Lexus is the luxury vehicle division of Japanese automaker Toyota. The Lexus marque is marketed in over 70 countries and territories worldwide, has become Japan’s largest-selling make of premium cars, and has ranked among the ten largest Japanese global brands in market value. Lexus is headquartered in Nagoya, Japan. Operational centers are located in Brussels, Belgium, and the U.S. in Torrance, California.
Lexus originated from a corporate project to develop a new premium sedan, code-named F1, which began in 1983 and culminated in the launch of the Lexus LS in 1989. Subsequently, the division added sedan, coupé, convertible, and SUV models. Until 2005 Lexus did not exist as a brand in its home market and all vehicles marketed internationally as Lexus from 1989-2005 were released in Japan under the Toyota marque and an equivalent model name. In 2005, a hybrid version of the RX crossover debuted, and additional hybrid models later joined the division’s lineup. In 2007, Lexus launched its own F marque performance division with the debut of the IS F sport sedan, followed by the LFA supercar in 2009.
From the start of production, Lexus vehicles have been produced in Japan, with manufacturing centered in the Chūbu and Kyūshū regions, and in particular at Toyota’s Tahara, Aichi, Chūbu and Miyata, Fukuoka, Kyūshū plants. Assembly of the first Lexus built outside the country, the Ontario, Canada–produced RX 330, began in 2003. Following a corporate reorganization from 2001 to 2005, Lexus operates its own design, engineering, and manufacturing centers.
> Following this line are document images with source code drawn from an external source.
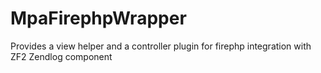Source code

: MpaFirephpWrapper
=================

Provides a view helper and a controller plugin for firephp integration with ZF2 Zendlog component
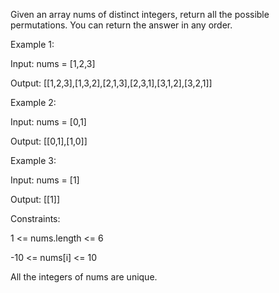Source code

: Given an array nums of distinct integers, return all the possible permutations. You can return the answer in any order.

 

Example 1:

Input: nums = [1,2,3]

Output: [[1,2,3],[1,3,2],[2,1,3],[2,3,1],[3,1,2],[3,2,1]]

Example 2:

Input: nums = [0,1]

Output: [[0,1],[1,0]]

Example 3:

Input: nums = [1]

Output: [[1]]
 

Constraints:

1 <= nums.length <= 6

-10 <= nums[i] <= 10

All the integers of nums are unique.
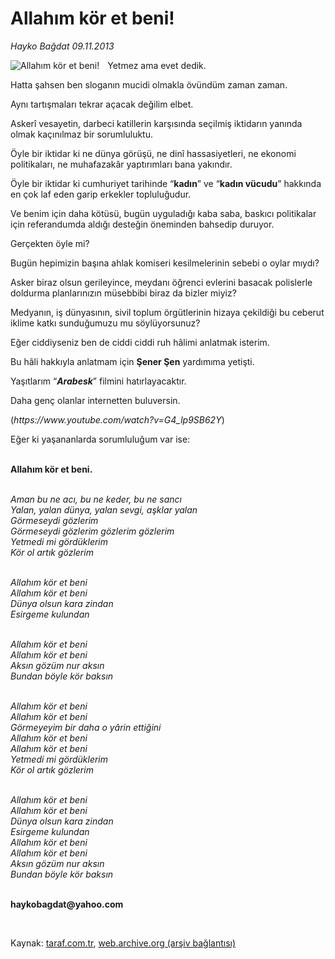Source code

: # Allahım kör et beni!

*Hayko Bağdat 09.11.2013*

<div class="yazi"><img align="left" alt="Allahım kör et beni!" border="0" src="http://www.taraf.com.tr/fotoraflar/makaleler/allahim-kor-et-beni_2066_orijinal.jpg" style="border-right-width:10px; border-color:#FFFFFF"/><p>Yetmez ama evet dedik.</p>
<p>Hatta şahsen ben sloganın mucidi olmakla övündüm zaman zaman.</p>
<p>Aynı tartışmaları tekrar açacak değilim elbet.</p>
<p>Askerî vesayetin, darbeci katillerin karşısında seçilmiş iktidarın yanında olmak kaçınılmaz bir sorumluluktu.</p>
<p>Öyle bir iktidar ki ne dünya görüşü, ne dinî hassasiyetleri, ne ekonomi politikaları, ne muhafazakâr yaptırımları bana yakındır.</p>
<p>Öyle bir iktidar ki cumhuriyet tarihinde “<b>kadın</b>” ve “<b>kadın vücudu</b>” hakkında en çok laf eden garip erkekler topluluğudur.</p>
<p>Ve benim için daha kötüsü, bugün uyguladığı kaba saba, baskıcı politikalar için referandumda aldığı desteğin öneminden bahsedip duruyor.</p>
<p>Gerçekten öyle mi?</p>
<p>Bugün hepimizin başına ahlak komiseri kesilmelerinin sebebi o oylar mıydı?</p>
<p>Asker biraz olsun gerileyince, meydanı öğrenci evlerini basacak polislerle doldurma planlarınızın müsebbibi biraz da bizler miyiz?</p>
<p>Medyanın, iş dünyasının, sivil toplum örgütlerinin hizaya çekildiği bu ceberut iklime katkı sunduğumuzu mu söylüyorsunuz?</p>
<p>Eğer ciddiyseniz ben de ciddi ciddi ruh hâlimi anlatmak isterim.</p>
<p>Bu hâli hakkıyla anlatmam için <b>Şener Şen</b> yardımıma yetişti.</p>
<p>Yaşıtlarım “<b><i>Arabesk</i></b>” filmini hatırlayacaktır.</p>
<p>Daha genç olanlar internetten buluversin.</p>
<p>(<i>https://www.youtube.com/watch?v=G4_lp9SB62Y</i>)</p>
<p>Eğer ki yaşananlarda sorumluluğum var ise:</p>
<p><b><br/>Allahım kör et beni.</b></p>
<p><i><br/>Aman bu ne acı, bu ne keder, bu ne sancı<br/>Yalan, yalan dünya, yalan sevgi, aşklar yalan<br/>Görmeseydi gözlerim<br/>Görmeseydi gözlerim gözlerim gözlerim<br/>Yetmedi mi gördüklerim<br/>Kör ol artık gözlerim</i></p>
<p><i><br/>Allahım kör et beni<br/>Allahım kör et beni<br/>Dünya olsun kara zindan<br/>Esirgeme kulundan</i></p>
<p><i><br/>Allahım kör et beni<br/>Allahım kör et beni<br/>Aksın gözüm nur aksın<br/>Bundan böyle kör baksın</i></p>
<p><i><br/>Allahım kör et beni<br/>Allahım kör et beni<br/>Görmeyeyim bir daha o yârin ettiğini<br/>Allahım kör et beni<br/>Allahım kör et beni<br/>Yetmedi mi gördüklerim<br/>Kör ol artık gözlerim</i></p>
<p><i><br/>Allahım kör et beni<br/>Allahım kör et beni<br/>Dünya olsun kara zindan<br/>Esirgeme kulundan<br/>Allahım kör et beni<br/>Allahım kör et beni<br/>Aksın gözüm nur aksın<br/>Bundan böyle kör baksın</i></p><b>
<p><br/>haykobagdat@yahoo.com</p>
<p></p></b> 
</div>

Kaynak: [taraf.com.tr](http://www.taraf.com.tr/hayko-bagdat/makale-allahim-kor-et-beni.htm), [web.archive.org (arşiv bağlantısı)](http://web.archive.org/web/20131109010217/http://www.taraf.com.tr/hayko-bagdat/makale-allahim-kor-et-beni.htm)
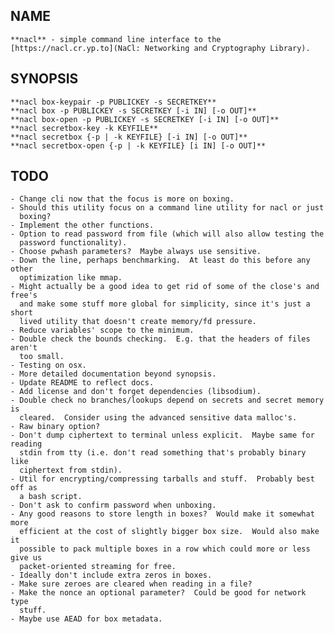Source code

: NAME
----

    **nacl** - simple command line interface to the
    [https://nacl.cr.yp.to](NaCl: Networking and Cryptography Library).

SYNOPSIS
--------

    **nacl box-keypair -p PUBLICKEY -s SECRETKEY**
    **nacl box -p PUBLICKEY -s SECRETKEY [-i IN] [-o OUT]**
    **nacl box-open -p PUBLICKEY -s SECRETKEY [-i IN] [-o OUT]**
    **nacl secretbox-key -k KEYFILE**
    **nacl secretbox {-p | -k KEYFILE} [-i IN] [-o OUT]**
    **nacl secretbox-open {-p | -k KEYFILE} [i IN] [-o OUT]**

TODO
----

    - Change cli now that the focus is more on boxing.
    - Should this utility focus on a command line utility for nacl or just
      boxing?
    - Implement the other functions.
    - Option to read password from file (which will also allow testing the
      password functionality).
    - Choose pwhash parameters?  Maybe always use sensitive.
    - Down the line, perhaps benchmarking.  At least do this before any other
      optimization like mmap.
    - Might actually be a good idea to get rid of some of the close's and free's
      and make some stuff more global for simplicity, since it's just a short
      lived utility that doesn't create memory/fd pressure.
    - Reduce variables' scope to the minimum.
    - Double check the bounds checking.  E.g. that the headers of files aren't
      too small.
    - Testing on osx.
    - More detailed documentation beyond synopsis.
    - Update README to reflect docs.
    - Add license and don't forget dependencies (libsodium).
    - Double check no branches/lookups depend on secrets and secret memory is
      cleared.  Consider using the advanced sensitive data malloc's.
    - Raw binary option?
    - Don't dump ciphertext to terminal unless explicit.  Maybe same for reading
      stdin from tty (i.e. don't read something that's probably binary like
      ciphertext from stdin).
    - Util for encrypting/compressing tarballs and stuff.  Probably best off as
      a bash script.
    - Don't ask to confirm password when unboxing.
    - Any good reasons to store length in boxes?  Would make it somewhat more
      efficient at the cost of slightly bigger box size.  Would also make it
      possible to pack multiple boxes in a row which could more or less give us
      packet-oriented streaming for free.
    - Ideally don't include extra zeros in boxes.
    - Make sure zeroes are cleared when reading in a file?
    - Make the nonce an optional parameter?  Could be good for network type
      stuff.
    - Maybe use AEAD for box metadata.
Since the 2000s (decade), Lexus has increased sales outside its largest market, the United States. The division inaugurated dealerships in Japan’s domestic market in 2005, becoming the first Japanese premium car marque to launch in its country of origin. The brand was introduced in Southeast Asia, Latin America, Europe, and other regions. The division’s lineup also reflects regional differences for model and powertrain configurations.